#### Task details:
No pictures in the copy. Write out the listing below exactly.

#### Data to use:

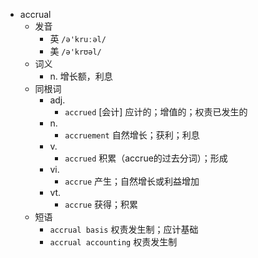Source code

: - accrual
  - 发音
    - 英 `/ə'kruːəl/`
    - 美 `/ə'krʊəl/`
  - 词义
    - n. 增长额，利息
  - 同根词
    - adj.
      - `accrued` [会计] 应计的；增值的；权责已发生的
    - n.
      - `accruement` 自然增长；获利；利息
    - v.
      - `accrued` 积累（accrue的过去分词）；形成
    - vi.
      - `accrue` 产生；自然增长或利益增加
    - vt.
      - `accrue` 获得；积累
  - 短语
    - `accrual basis` 权责发生制；应计基础 
    - `accrual accounting` 权责发生制 
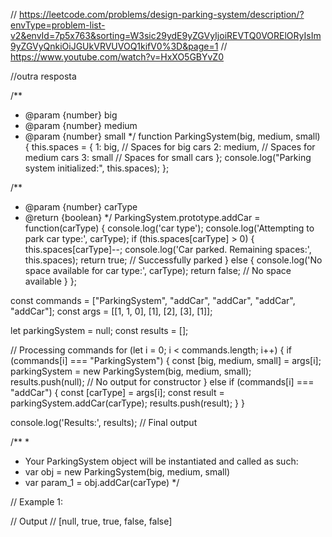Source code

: 
// https://leetcode.com/problems/design-parking-system/description/?envType=problem-list-v2&envId=7p5x763&sorting=W3sic29ydE9yZGVyIjoiREVTQ0VORElORyIsIm9yZGVyQnkiOiJGUkVRVUVOQ1kifV0%3D&page=1
// https://www.youtube.com/watch?v=HxXO5GBYvZ0



//outra resposta

/**
 * @param {number} big
 * @param {number} medium
 * @param {number} small
 */
function ParkingSystem(big, medium, small) {
    this.spaces = {
        1: big,    // Spaces for big cars
        2: medium, // Spaces for medium cars
        3: small   // Spaces for small cars
    };
    console.log("Parking system initialized:", this.spaces);
};

/** 
 * @param {number} carType
 * @return {boolean}
 */
ParkingSystem.prototype.addCar = function(carType) {
    console.log('car type');
    console.log('Attempting to park car type:', carType);
    if (this.spaces[carType] > 0) {
        this.spaces[carType]--;
        console.log('Car parked. Remaining spaces:', this.spaces);
        return true; // Successfully parked
    } else {
        console.log('No space available for car type:', carType);
        return false; // No space available
    }
};



const commands = ["ParkingSystem", "addCar", "addCar", "addCar", "addCar"];
const args = [[1, 1, 0], [1], [2], [3], [1]];

let parkingSystem = null;
const results = [];

// Processing commands
for (let i = 0; i < commands.length; i++) {
    if (commands[i] === "ParkingSystem") {
        const [big, medium, small] = args[i];
        parkingSystem = new ParkingSystem(big, medium, small);
        results.push(null); // No output for constructor
    } else if (commands[i] === "addCar") {
        const [carType] = args[i];
        const result = parkingSystem.addCar(carType);
        results.push(result);
    }
}

console.log('Results:', results); // Final output




/** 
 *
 * Your ParkingSystem object will be instantiated and called as such:
 * var obj = new ParkingSystem(big, medium, small)
 * var param_1 = obj.addCar(carType)
 */


// Example 1:


// Output
// [null, true, true, false, false]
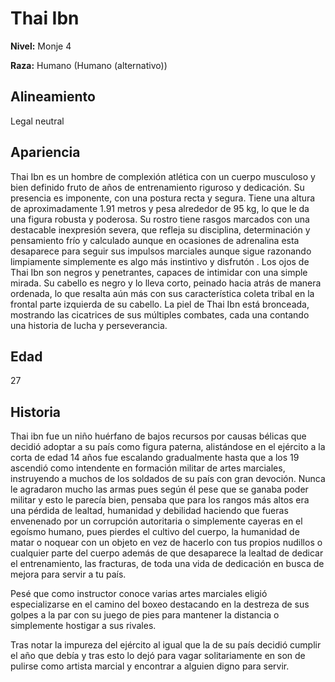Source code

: # Thai Ibn

**Nivel:** Monje 4

**Raza:** Humano (Humano (alternativo))

## Alineamiento
Legal neutral

## Apariencia
Thai Ibn es un hombre de complexión atlética con un cuerpo musculoso y bien definido fruto de años de entrenamiento riguroso y dedicación. Su presencia es imponente, con una postura recta y segura. Tiene una altura de aproximadamente 1.91 metros y pesa alrededor de 95 kg, lo que le da una figura robusta y poderosa. Su rostro tiene rasgos marcados con una destacable inexpresión severa, que refleja su disciplina, determinación y pensamiento frío y calculado aunque en ocasiones de adrenalina esta desaparece para seguir sus impulsos marciales aunque sigue razonando limpiamente simplemente es algo más instintivo y disfrutón . Los ojos de Thai Ibn son negros y penetrantes, capaces de intimidar con una simple mirada. Su cabello es negro y lo lleva corto, peinado hacia atrás de manera ordenada, lo que resalta aún más con sus característica coleta tribal en la frontal parte izquierda de su cabello. La piel de Thai Ibn está bronceada, mostrando las cicatrices de sus múltiples combates, cada una contando una historia de lucha y perseverancia.

## Edad
27

## Historia
Thai ibn fue un niño huérfano de bajos recursos por causas bélicas que decidió adoptar a su país como figura paterna, alistándose en el ejército a la corta de edad 14 años fue escalando gradualmente hasta que a los 19 ascendió como intendente en formación militar de artes marciales, instruyendo a muchos de los soldados de su país con gran devoción. Nunca le agradaron mucho las armas pues según él pese que se ganaba poder militar y esto le parecía bien, pensaba que para los rangos más altos era una pérdida de
lealtad, humanidad y debilidad haciendo que fueras envenenado por un corrupción autoritaria o simplemente cayeras en el egoísmo humano, pues pierdes el cultivo del cuerpo, la humanidad de matar o noquear con un objeto en vez de hacerlo con tus propios nudillos o cualquier parte del cuerpo además de que desaparece la lealtad de dedicar el entrenamiento, las fracturas, de toda una vida de dedicación en busca de mejora para servir a tu país.

Pesé que como instructor conoce varias artes marciales eligió especializarse en el camino del boxeo destacando en la destreza de sus golpes a la par con su juego de pies
para mantener la distancia o simplemente hostigar a sus rivales.

Tras notar la impureza del ejército al igual que la de su país decidió cumplir el año que debía y tras esto lo dejó para vagar solitariamente en son de pulirse como
artista marcial y encontrar a alguien digno para servir. 



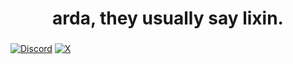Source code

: <h1 align="center">arda, they usually say lixin.</h1>

###
[![Discord](https://img.shields.io/badge/Discord-%237289DA.svg?logo=discord&logoColor=white)](https://discord.gg/718287701987688491) [![X](https://img.shields.io/badge/X-black.svg?logo=X&logoColor=white)](https://x.com/lixinvrts)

#### Final answer:
Source code

: - accrual
  - 发音
    - 英 `/ə'kruːəl/`
    - 美 `/ə'krʊəl/`
  - 词义
    - n. 增长额，利息
  - 同根词
    - adj.
      - `accrued` [会计] 应计的；增值的；权责已发生的
    - n.
      - `accruement` 自然增长；获利；利息
    - v.
      - `accrued` 积累（accrue的过去分词）；形成
    - vi.
      - `accrue` 产生；自然增长或利益增加
    - vt.
      - `accrue` 获得；积累
  - 短语
    - `accrual basis` 权责发生制；应计基础 
    - `accrual accounting` 权责发生制 
Source code

: 
// https://leetcode.com/problems/design-parking-system/description/?envType=problem-list-v2&envId=7p5x763&sorting=W3sic29ydE9yZGVyIjoiREVTQ0VORElORyIsIm9yZGVyQnkiOiJGUkVRVUVOQ1kifV0%3D&page=1
// https://www.youtube.com/watch?v=HxXO5GBYvZ0



//outra resposta

/**
 * @param {number} big
 * @param {number} medium
 * @param {number} small
 */
function ParkingSystem(big, medium, small) {
    this.spaces = {
        1: big,    // Spaces for big cars
        2: medium, // Spaces for medium cars
        3: small   // Spaces for small cars
    };
    console.log("Parking system initialized:", this.spaces);
};

/** 
 * @param {number} carType
 * @return {boolean}
 */
ParkingSystem.prototype.addCar = function(carType) {
    console.log('car type');
    console.log('Attempting to park car type:', carType);
    if (this.spaces[carType] > 0) {
        this.spaces[carType]--;
        console.log('Car parked. Remaining spaces:', this.spaces);
        return true; // Successfully parked
    } else {
        console.log('No space available for car type:', carType);
        return false; // No space available
    }
};



const commands = ["ParkingSystem", "addCar", "addCar", "addCar", "addCar"];
const args = [[1, 1, 0], [1], [2], [3], [1]];

let parkingSystem = null;
const results = [];

// Processing commands
for (let i = 0; i < commands.length; i++) {
    if (commands[i] === "ParkingSystem") {
        const [big, medium, small] = args[i];
        parkingSystem = new ParkingSystem(big, medium, small);
        results.push(null); // No output for constructor
    } else if (commands[i] === "addCar") {
        const [carType] = args[i];
        const result = parkingSystem.addCar(carType);
        results.push(result);
    }
}

console.log('Results:', results); // Final output




/** 
 *
 * Your ParkingSystem object will be instantiated and called as such:
 * var obj = new ParkingSystem(big, medium, small)
 * var param_1 = obj.addCar(carType)
 */


// Example 1:


// Output
// [null, true, true, false, false]
Source code

: # Thai Ibn

**Nivel:** Monje 4

**Raza:** Humano (Humano (alternativo))

## Alineamiento
Legal neutral

## Apariencia
Thai Ibn es un hombre de complexión atlética con un cuerpo musculoso y bien definido fruto de años de entrenamiento riguroso y dedicación. Su presencia es imponente, con una postura recta y segura. Tiene una altura de aproximadamente 1.91 metros y pesa alrededor de 95 kg, lo que le da una figura robusta y poderosa. Su rostro tiene rasgos marcados con una destacable inexpresión severa, que refleja su disciplina, determinación y pensamiento frío y calculado aunque en ocasiones de adrenalina esta desaparece para seguir sus impulsos marciales aunque sigue razonando limpiamente simplemente es algo más instintivo y disfrutón . Los ojos de Thai Ibn son negros y penetrantes, capaces de intimidar con una simple mirada. Su cabello es negro y lo lleva corto, peinado hacia atrás de manera ordenada, lo que resalta aún más con sus característica coleta tribal en la frontal parte izquierda de su cabello. La piel de Thai Ibn está bronceada, mostrando las cicatrices de sus múltiples combates, cada una contando una historia de lucha y perseverancia.

## Edad
27

## Historia
Thai ibn fue un niño huérfano de bajos recursos por causas bélicas que decidió adoptar a su país como figura paterna, alistándose en el ejército a la corta de edad 14 años fue escalando gradualmente hasta que a los 19 ascendió como intendente en formación militar de artes marciales, instruyendo a muchos de los soldados de su país con gran devoción. Nunca le agradaron mucho las armas pues según él pese que se ganaba poder militar y esto le parecía bien, pensaba que para los rangos más altos era una pérdida de
lealtad, humanidad y debilidad haciendo que fueras envenenado por un corrupción autoritaria o simplemente cayeras en el egoísmo humano, pues pierdes el cultivo del cuerpo, la humanidad de matar o noquear con un objeto en vez de hacerlo con tus propios nudillos o cualquier parte del cuerpo además de que desaparece la lealtad de dedicar el entrenamiento, las fracturas, de toda una vida de dedicación en busca de mejora para servir a tu país.

Pesé que como instructor conoce varias artes marciales eligió especializarse en el camino del boxeo destacando en la destreza de sus golpes a la par con su juego de pies
para mantener la distancia o simplemente hostigar a sus rivales.

Tras notar la impureza del ejército al igual que la de su país decidió cumplir el año que debía y tras esto lo dejó para vagar solitariamente en son de pulirse como
artista marcial y encontrar a alguien digno para servir. 



Source code

: <h1 align="center">arda, they usually say lixin.</h1>

###
[![Discord](https://img.shields.io/badge/Discord-%237289DA.svg?logo=discord&logoColor=white)](https://discord.gg/718287701987688491) [![X](https://img.shields.io/badge/X-black.svg?logo=X&logoColor=white)](https://x.com/lixinvrts)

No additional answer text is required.